Com atraso em projetos, Volkswagen diz que tenta adiar demissões no Brasil


Segundo presidente da empresa na América Latina, impacto tende a ser menor se ajuste de pessoal for adiado. Volkswagen adiou para 2021 três projetos que estavam previstos para 2020
Celso Tavares/G1
O presidente da Volkswagen na América Latina, Pablo Di Si, disse nesta sexta-feira (28) que a decisão por demissões nas fábricas da montadora no Brasil está sendo adiada para que o impacto seja o “menor possível”.
“O ajuste de pessoal é o último que nós vamos fazer. Não tenho dúvida que vamos precisar ajustar, mas o tamanho disso nós ainda não sabemos”, afirmou o executivo.
Di Si afirmou que, antes deste ajuste, projetos que são parte do plano de investimentos de R$ 7 bilhões previstos até o final de 2020 pela montadora no país foram adiados por causa da pandemia do novo coronavírus.
Volkswagen Tarek no Salão de Xangai 2019
André Paixão/G1
Com isso, ficaram para 2021 lançamentos de modelos como o SUV Tarek, a Amarok com motor V6 mais potente e um outro projeto que o executivo não revelou qual é, mas que pode ser a picape média Tarok.
Sindicatos dos metalúrgicos das cidades onde a Volkswagen tem fábrica no Brasil afirmam que a empresa apresentou uma proposta para cortar em 35% o número de trabalhadores no país, o que representa cerca de 5 mil trabalhadores.
O presidente da marca afirmou que ainda não é possível dimensionar nem o tamanho e nem o momento que estes cortes vão acontecer.
“Estamos adiando isso porque, quanto mais eu empurre uns meses para frente, mais chances eu tenho que o número seja menor. Espero até estar errado e nem precisar fazer esse ajuste”, afirmou.
Mercado
Segundo Di Si, o impacto da pandemia no mercado tem sido menor em agosto. De janeiro a julho de 2020, a queda de licenciamentos de veículos da marca foi de 31% em relação ao mesmo período de 2019. Nos resultados parciais de agosto, a queda foi de apenas 3%.

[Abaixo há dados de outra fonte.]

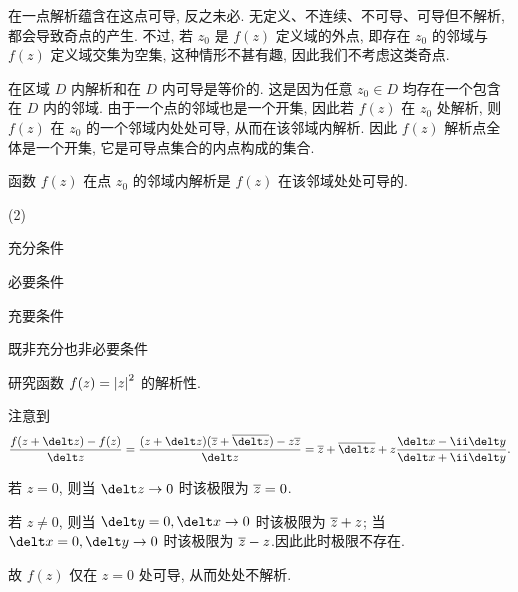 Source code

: 
  \alert{在一点解析蕴含在这点可导, 反之未必.} 
无定义、不连续、不可导、可导但不解析, 都会导致奇点的产生.
不过, 若 $z_0$ 是 $f(z)$ 定义域的外点, 即存在 $z_0$ 的邻域与 $f(z)$ 定义域交集为空集, 这种情形不甚有趣, 因此我们不考虑这类奇点.

  \alert{在区域 $D$ 内解析和在 $D$ 内可导是等价的.} 
这是因为任意 $z_0\in D$ 均存在一个包含在 $D$ 内的邻域.
由于一个点的邻域也是一个开集, 因此若 $f(z)$ 在 $z_0$ 处解析, 则 $f(z)$ 在 $z_0$ 的一个邻域内处处可导, 从而在该邻域内解析. 因此 \alert{$f(z)$ 解析点全体是一个开集}, 它是可导点集合的内点构成的集合.

\begin{exercise}
  函数 $f(z)$ 在点 $z_0$ 的邻域内解析是 $f(z)$ 在该邻域处处可导的\fillbrace{}.
  \begin{examplechoice}(2)
    \item 充分条件
    \item 必要条件
    \item 充要条件
    \item 既非充分也非必要条件
  \end{examplechoice}
\end{exercise}

\begin{example}
  研究函数 $f(z)=\left|z\right|^2$ 的解析性.
\end{example}

\begin{solution}
  注意到
  \[
     \frac{f(z+\delt z)-f(z)}{\delt z}
    =\frac{(z+\delt z)(\ov z+\ov{\delt z})-z\ov z}{\delt z}
    =\ov z+\ov{\delt z}
      +z\frac{\delt x-\ii\delt y}{\delt x+\ii\delt y}.
  \]
  \vspace{-\baselineskip}
  \begin{enumr}
    \item 若 $z=0$, 则当 $\delt z\ra 0$ 时该极限为 $\overline z=0$.
    \item 若 $z\neq0$, 则当 $\delt y=0,\delt x\ra 0$ 时该极限为 $\overline z+z$; 当 $\delt x=0,\delt y\ra 0$ 时该极限为 $\overline z-z$.因此此时极限不存在.
  \end{enumr}
  故 $f(z)$ 仅在 $z=0$ 处可导, 从而处处不解析.
\end{solution}

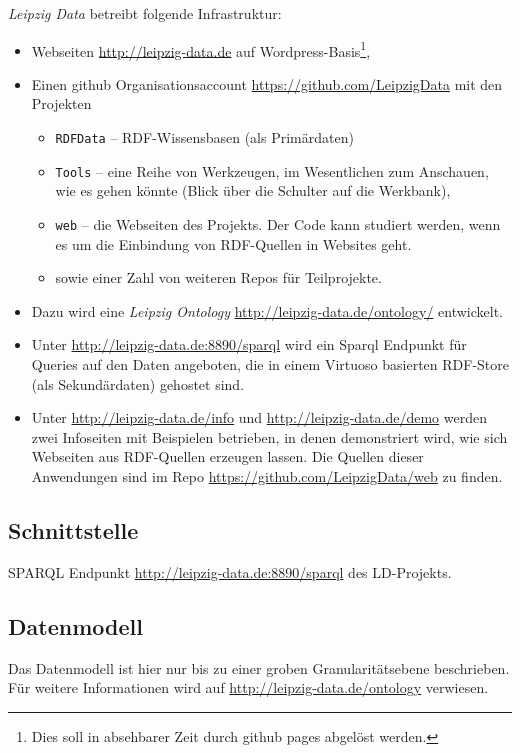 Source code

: \documentclass[a4paper,11pt]{article}
\begin{document}
\emph{Leipzig Data} betreibt folgende Infrastruktur:
\begin{itemize}
\item Webseiten \url{http://leipzig-data.de} auf Wordpress-Basis\footnote{Dies
  soll in absehbarer Zeit durch github pages abgelöst werden.},
\item Einen github Organisationsaccount \url{https://github.com/LeipzigData}
  mit den Projekten
  \begin{itemize}
  \item \texttt{RDFData} – RDF-Wissensbasen (als Primärdaten)
  \item \texttt{Tools} – eine Reihe von Werkzeugen, im Wesentlichen zum
    Anschauen, wie es gehen könnte (Blick über die Schulter auf die Werkbank), 
  \item \texttt{web} – die Webseiten des Projekts. Der Code kann studiert
    werden, wenn es um die Einbindung von RDF-Quellen in Websites geht.
  \item sowie einer Zahl von weiteren Repos für Teilprojekte.
  \end{itemize}
\item Dazu wird eine \emph{Leipzig Ontology}
  \url{http://leipzig-data.de/ontology/} entwickelt.
\item Unter \url{http://leipzig-data.de:8890/sparql} wird ein Sparql Endpunkt
  für Queries auf den Daten angeboten, die in einem Virtuoso basierten
  RDF-Store (als Sekundärdaten) gehostet sind.
\item Unter \url{http://leipzig-data.de/info} und
  \url{http://leipzig-data.de/demo} werden zwei Infoseiten mit Beispielen
  betrieben, in denen demonstriert wird, wie sich Webseiten aus RDF-Quellen
  erzeugen lassen.  Die Quellen dieser Anwendungen sind im Repo
  \url{https://github.com/LeipzigData/web} zu finden.
\end{itemize}

\subsection{Schnittstelle}

SPARQL Endpunkt \url{http://leipzig-data.de:8890/sparql} des LD-Projekts.

\subsection{Datenmodell}

Das Datenmodell ist hier nur bis zu einer groben Granularitätsebene
beschrieben.  Für weitere Informationen wird auf
\url{http://leipzig-data.de/ontology} verwiesen.
\end{document}
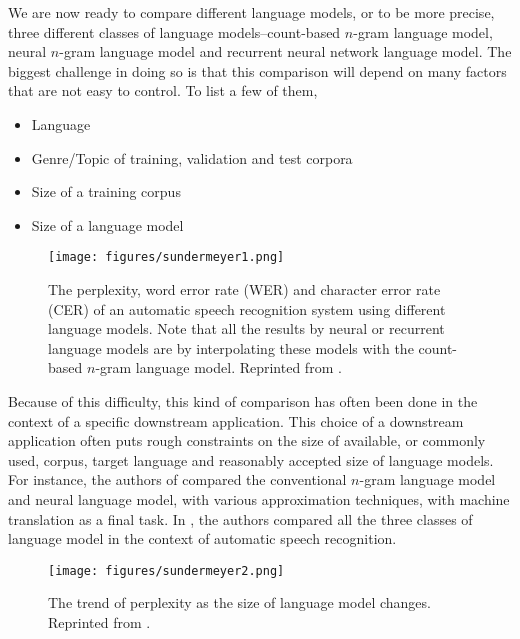 \documentclass{report}
\begin{document}
We are now ready to compare different language models, or to be more precise,
three different classes of language models--count-based $n$-gram language model,
neural $n$-gram language model and recurrent neural network language model. The
biggest challenge in doing so is that this comparison will depend on many
factors that are not easy to control. To list a few of them,
\begin{itemize}
    \itemsep 0em
    \item Language
    \item Genre/Topic of training, validation and test corpora
    \item Size of a training corpus
    \item Size of a language model
\end{itemize}

\begin{figure}[ht]
    \centering
    \texttt{[image: figures/sundermeyer1.png]}

    \caption{
        The perplexity, word error rate (WER) and character error rate (CER) of
        an automatic speech recognition system using different language models.
        Note that all the results by neural or recurrent language models are by
        interpolating these models with the count-based $n$-gram language model.
        Reprinted from \cite{sundermeyer2015feedforward}.
    }
    \label{fig:sundermeyer1}
\end{figure}

Because of this difficulty, this kind of comparison has often been done in the
context of a specific downstream application. This choice of a downstream
application often puts rough constraints on the size of available, or commonly
used, corpus, target language and reasonably accepted size of language models.
For instance, the authors of \cite{baltescu2014pragmatic} compared the
conventional $n$-gram language model and neural language model, with various
approximation techniques, with machine translation as a final task. In
\cite{sundermeyer2015feedforward}, the authors compared all the three classes of
language model in the context of automatic speech recognition.

\begin{figure}[ht]
    \centering
    \texttt{[image: figures/sundermeyer2.png]}

    \caption{
        The trend of perplexity as the size of language model changes.
        Reprinted from \cite{sundermeyer2015feedforward}.
    }
    \label{fig:sundermeyer2}
\end{figure}
\end{document}
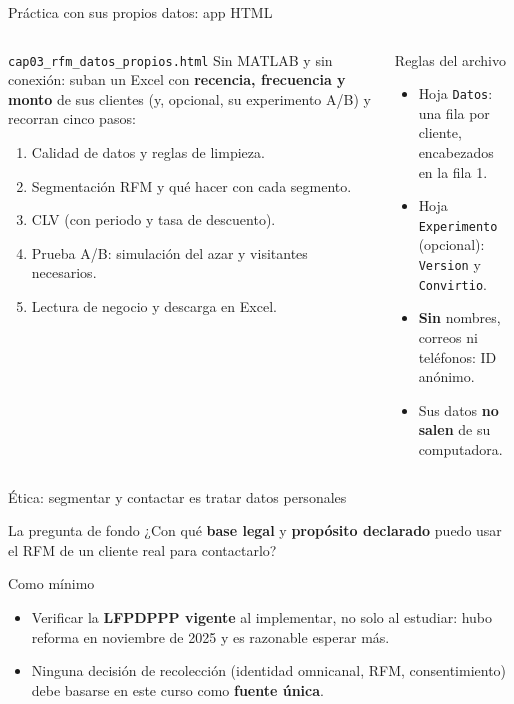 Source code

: \documentclass[aspectratio=169,xcolor=dvipsnames]{beamer}
\begin{document}
\begin{frame}{Práctica con sus propios datos: app HTML}
\begin{columns}[T]
  \begin{block}{\texttt{cap03\_rfm\_datos\_propios.html}}
    \small Sin MATLAB y sin conexión: suban un Excel con \textbf{recencia, frecuencia y monto} de sus clientes (y, opcional, su experimento A/B) y recorran cinco pasos:
    \scriptsize
    \begin{enumerate}
      \item Calidad de datos y reglas de limpieza.
      \item Segmentación RFM y qué hacer con cada segmento.
      \item CLV (con periodo y tasa de descuento).
      \item Prueba A/B: simulación del azar y visitantes necesarios.
      \item Lectura de negocio y descarga en Excel.
    \end{enumerate}
  \end{block}
  \begin{exampleblock}{Reglas del archivo}
    \scriptsize
    \begin{itemize}
      \item Hoja \texttt{Datos}: una fila por cliente, encabezados en la fila 1.
      \item Hoja \texttt{Experimento} (opcional): \texttt{Version} y \texttt{Convirtio}.
      \item \textbf{Sin} nombres, correos ni teléfonos: ID anónimo.
      \item Sus datos \textbf{no salen} de su computadora.
    \end{itemize}
  \end{exampleblock}
\end{columns}
\end{frame}

\begin{frame}{Ética: segmentar y contactar es tratar datos personales}
\begin{alertblock}{La pregunta de fondo}
  ¿Con qué \textbf{base legal} y \textbf{propósito declarado} puedo usar el RFM de un cliente real para contactarlo?
\end{alertblock}
\begin{block}{Como mínimo}
  \begin{itemize}
    \item Verificar la \textbf{LFPDPPP vigente} al implementar, no solo al estudiar: hubo reforma en noviembre de 2025 y es razonable esperar más.
    \item Ninguna decisión de recolección (identidad omnicanal, RFM, consentimiento) debe basarse en este curso como \textbf{fuente única}.
  \end{itemize}
\end{block}
\end{frame}
\end{document}
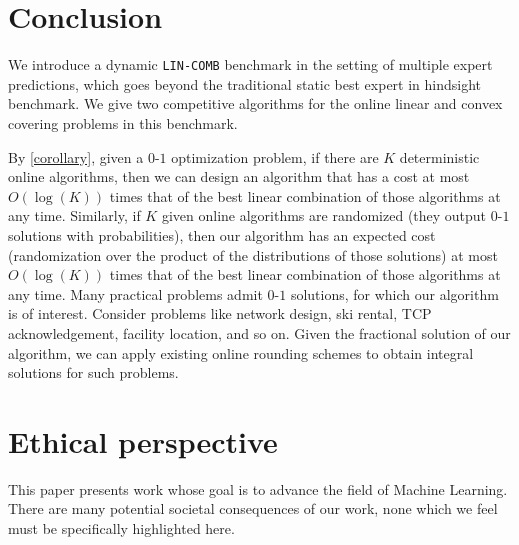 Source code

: 
\section{Conclusion} \label{sec:conclusion}

We introduce a dynamic \texttt{LIN-COMB} benchmark in the setting of multiple expert predictions, which goes beyond the traditional static best expert in hindsight benchmark. We give two competitive algorithms for the online linear and convex covering problems in this benchmark.

By \cref{corollary}, given a $0$-$1$ optimization problem, if there are $K$ deterministic online algorithms, then
we can design an algorithm that has a cost at most $O(\log (K))$ times that of the best linear combination of those algorithms at any time.
Similarly, if $K$ given online algorithms are randomized (they output $0$-$1$ solutions with probabilities), then our algorithm
has an expected cost (randomization over the product of the distributions of those solutions) at most $O(\log(K))$ times that of
the best linear combination of those algorithms at any time. Many practical problems admit $0$-$1$ solutions, for which our algorithm is of interest.
Consider problems like network design, ski rental, TCP acknowledgement, facility location, and so on. Given the fractional solution of our algorithm,
we can apply existing online rounding schemes to obtain integral solutions for such problems.


\section{Ethical perspective}

This paper presents work whose goal is to advance the field of Machine Learning. There are many potential societal consequences of our work, none which we feel must be specifically highlighted here.
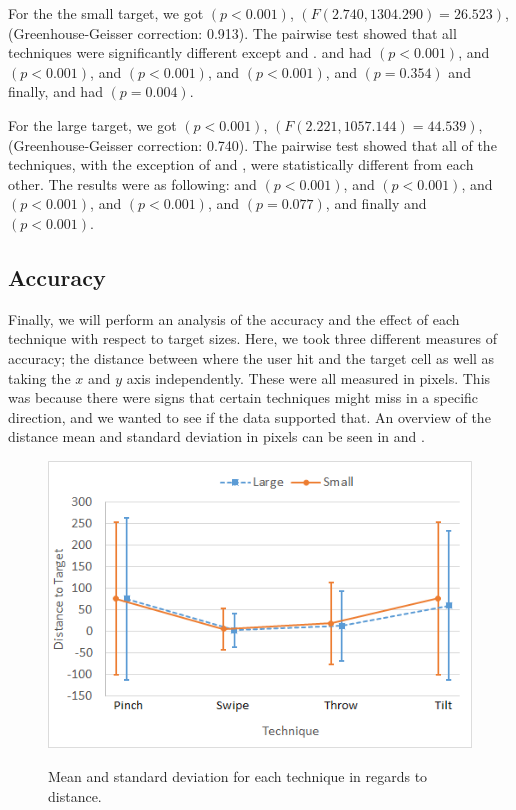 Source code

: For the the small target, we got $(p<0.001)$, $(F(2.740, 1304.290)=26.523)$, (Greenhouse-Geisser correction: 0.913).
The pairwise test showed that all techniques were significantly different except \swipe and \tilt. 
\pinch and \swipe had $(p < 0.001)$, 
\pinch and \throw $(p <0.001)$, 
\pinch and \tilt $(p < 0.001)$, 
\swipe and \throw $(p < 0.001)$, 
\swipe and \tilt $(p = 0.354)$ and finally, 
\throw and \tilt had $(p = 0.004)$. 

For the large target, we got $(p<0.001)$, $(F(2.221, 1057.144)=44.539)$, (Greenhouse-Geisser correction: 0.740).
The pairwise test showed that all of the techniques, with the exception of \swipe and \tilt, were statistically different from each other. The results were as following: 
\pinch and \swipe $(p<0.001)$, 
\pinch and \throw $(p<0.001)$, 
\pinch and \tilt $(p<0.001)$, 
\swipe and \throw $(p<0.001)$, 
\swipe and \tilt $(p=0.077)$, and finally 
\throw and \tilt $(p<0.001)$.

\subsection{Accuracy}
Finally, we will perform an analysis of the accuracy and the effect of each technique with respect to target sizes.
Here, we took three different measures of accuracy; the distance between where the user hit and the target cell as well as taking the $x$ and $y$ axis independently. 
These were all measured in pixels.
This was because there were signs that certain techniques might miss in a specific direction, and we wanted to see if the data supported that. 
An overview of the distance mean and standard deviation in pixels can be seen in  and .

\begin{figure}[H]
	{\includegraphics[width = 1\columnwidth ]{images/distance.png}} 
	\caption{
		Mean and standard deviation for each technique in regards to distance.
	}
	\label{fig:distanceResults}
\end{figure}

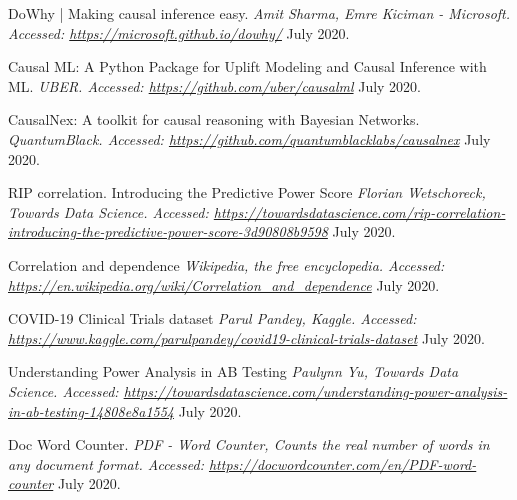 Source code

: \begin{thebibliography}{1}
 DoWhy | Making causal inference easy. {\em 	Amit Sharma, Emre Kiciman - Microsoft. Accessed:  \url{https://microsoft.github.io/dowhy/}} July 2020.

 Causal ML: A Python Package for Uplift Modeling and Causal Inference with ML. {\em UBER. Accessed:  \url{https://github.com/uber/causalml}} July 2020.

 CausalNex: A toolkit for causal reasoning with Bayesian Networks. {\em QuantumBlack. Accessed:  \url{https://github.com/quantumblacklabs/causalnex}} July 2020.

 RIP correlation. Introducing the Predictive Power Score {\em Florian Wetschoreck, Towards Data Science. Accessed:  \url{https://towardsdatascience.com/rip-correlation-introducing-the-predictive-power-score-3d90808b9598}} July 2020.

 Correlation and dependence {\em Wikipedia, the free encyclopedia. Accessed:  \url{https://en.wikipedia.org/wiki/Correlation_and_dependence}} July 2020.

 COVID-19 Clinical Trials dataset {\em Parul Pandey, Kaggle.
Accessed:  \url{https://www.kaggle.com/parulpandey/covid19-clinical-trials-dataset}} July 2020.

 Understanding Power Analysis in AB Testing {\em Paulynn Yu, Towards Data Science.
Accessed:  \url{https://towardsdatascience.com/understanding-power-analysis-in-ab-testing-14808e8a1554}} July 2020.

 Doc Word Counter. {\em 	PDF - Word Counter, Counts the real number of words in any document format. Accessed:  \url{https://docwordcounter.com/en/PDF-word-counter}} July 2020.

\end{thebibliography}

Mesmo com esta desaceleração na queda, o presidente da marca afirmou que o fechamento das fábricas durante a pandemia representou um forte impacto no caixa da empresa, e que os impactos no mercado devem ser sentidos por anos.
“Essa é uma opinião geral no setor, que no melhor cenário o mercado se recupera em 2024 e no pior cenário essa recuperação chega em 2030”, disse.